START Extracted material
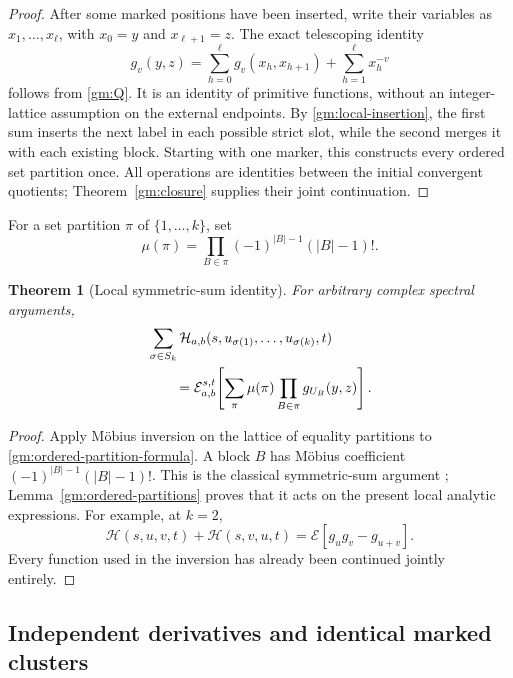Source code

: \documentclass[11pt,a4paper]{article}
\numberwithin{equation}{section}
\newtheorem{theorem}{Theorem}[section]
\theoremstyle{definition}
\theoremstyle{remark}
\begin{document}
\begin{proof}
After some marked positions have been inserted, write their variables
as \(x_1,\ldots,x_\ell\), with \(x_0=y\) and
\(x_{\ell+1}=z\).  The exact telescoping identity
\begin{equation}\label{gm:split}
 g_v(y,z)=\sum_{h=0}^\ell g_v(x_h,x_{h+1})
                              +\sum_{h=1}^\ell x_h^{-v}
\end{equation}
follows from \eqref{gm:Q}.  It is an identity of primitive functions,
without an integer-lattice assumption on the external endpoints.
By \eqref{gm:local-insertion}, the first sum inserts the next label
in each possible strict slot, while the second merges it with each
existing block.  Starting with one marker, this constructs every
ordered set partition once.  All operations are identities between the
initial convergent quotients; Theorem~\ref{gm:closure} supplies their
joint continuation.
\end{proof}

For a set partition \(\pi\) of \(\{1,\ldots,k\}\), set
\[
 \mu(\pi)=\prod_{B\in\pi}(-1)^{|B|-1}(|B|-1)!.
\]

\begin{theorem}[Local symmetric-sum identity]
\label{gm:symmetric}
For arbitrary complex spectral arguments,
\begin{align}\label{gm:symmetric-formula}
 &\sum_{\sigma\in S_k}
       \mathcal H_{a,b}(s,u_{\sigma(1)},\ldots,u_{\sigma(k)},t)
 \notag\\
 &\qquad=\mathcal E_{a,b}^{s,t}\!\left[
        \sum_{\pi}\mu(\pi)\prod_{B\in\pi}g_{U_B}(y,z)\right].
\end{align}
\end{theorem}

\begin{proof}
Apply M\"obius inversion on the lattice of equality partitions to
\eqref{gm:ordered-partition-formula}.  A block \(B\) has M\"obius
coefficient \((-1)^{|B|-1}(|B|-1)!\).  This is the classical
symmetric-sum argument \cite{gm:Hoffman1992,gm:Hoffman2018};
Lemma~\ref{gm:ordered-partitions} proves that it acts on the present
local analytic expressions.  For example, at \(k=2\),
\[
 \mathcal H(s,u,v,t)+\mathcal H(s,v,u,t)
          =\mathcal E[g_ug_v-g_{u+v}].
\]
Every function used in the inversion has already been continued
jointly entirely.
\end{proof}

\subsection{Independent derivatives and identical marked clusters}
\end{document}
END Extracted material
▸ Exercise details
Each entry should be output word for word, with no pictures carried over.

▸ Response
Source code

: \documentclass[11pt,a4paper]{article}
\numberwithin{equation}{section}
\newtheorem{theorem}{Theorem}[section]
\theoremstyle{definition}
\theoremstyle{remark}
\begin{document}
\begin{proof}
After some marked positions have been inserted, write their variables
as \(x_1,\ldots,x_\ell\), with \(x_0=y\) and
\(x_{\ell+1}=z\).  The exact telescoping identity
\begin{equation}\label{gm:split}
 g_v(y,z)=\sum_{h=0}^\ell g_v(x_h,x_{h+1})
                              +\sum_{h=1}^\ell x_h^{-v}
\end{equation}
follows from \eqref{gm:Q}.  It is an identity of primitive functions,
without an integer-lattice assumption on the external endpoints.
By \eqref{gm:local-insertion}, the first sum inserts the next label
in each possible strict slot, while the second merges it with each
existing block.  Starting with one marker, this constructs every
ordered set partition once.  All operations are identities between the
initial convergent quotients; Theorem~\ref{gm:closure} supplies their
joint continuation.
\end{proof}

For a set partition \(\pi\) of \(\{1,\ldots,k\}\), set
\[
 \mu(\pi)=\prod_{B\in\pi}(-1)^{|B|-1}(|B|-1)!.
\]

\begin{theorem}[Local symmetric-sum identity]
\label{gm:symmetric}
For arbitrary complex spectral arguments,
\begin{align}\label{gm:symmetric-formula}
 &\sum_{\sigma\in S_k}
       \mathcal H_{a,b}(s,u_{\sigma(1)},\ldots,u_{\sigma(k)},t)
 \notag\\
 &\qquad=\mathcal E_{a,b}^{s,t}\!\left[
        \sum_{\pi}\mu(\pi)\prod_{B\in\pi}g_{U_B}(y,z)\right].
\end{align}
\end{theorem}

\begin{proof}
Apply M\"obius inversion on the lattice of equality partitions to
\eqref{gm:ordered-partition-formula}.  A block \(B\) has M\"obius
coefficient \((-1)^{|B|-1}(|B|-1)!\).  This is the classical
symmetric-sum argument \cite{gm:Hoffman1992,gm:Hoffman2018};
Lemma~\ref{gm:ordered-partitions} proves that it acts on the present
local analytic expressions.  For example, at \(k=2\),
\[
 \mathcal H(s,u,v,t)+\mathcal H(s,v,u,t)
          =\mathcal E[g_ug_v-g_{u+v}].
\]
Every function used in the inversion has already been continued
jointly entirely.
\end{proof}

\subsection{Independent derivatives and identical marked clusters}
\end{document}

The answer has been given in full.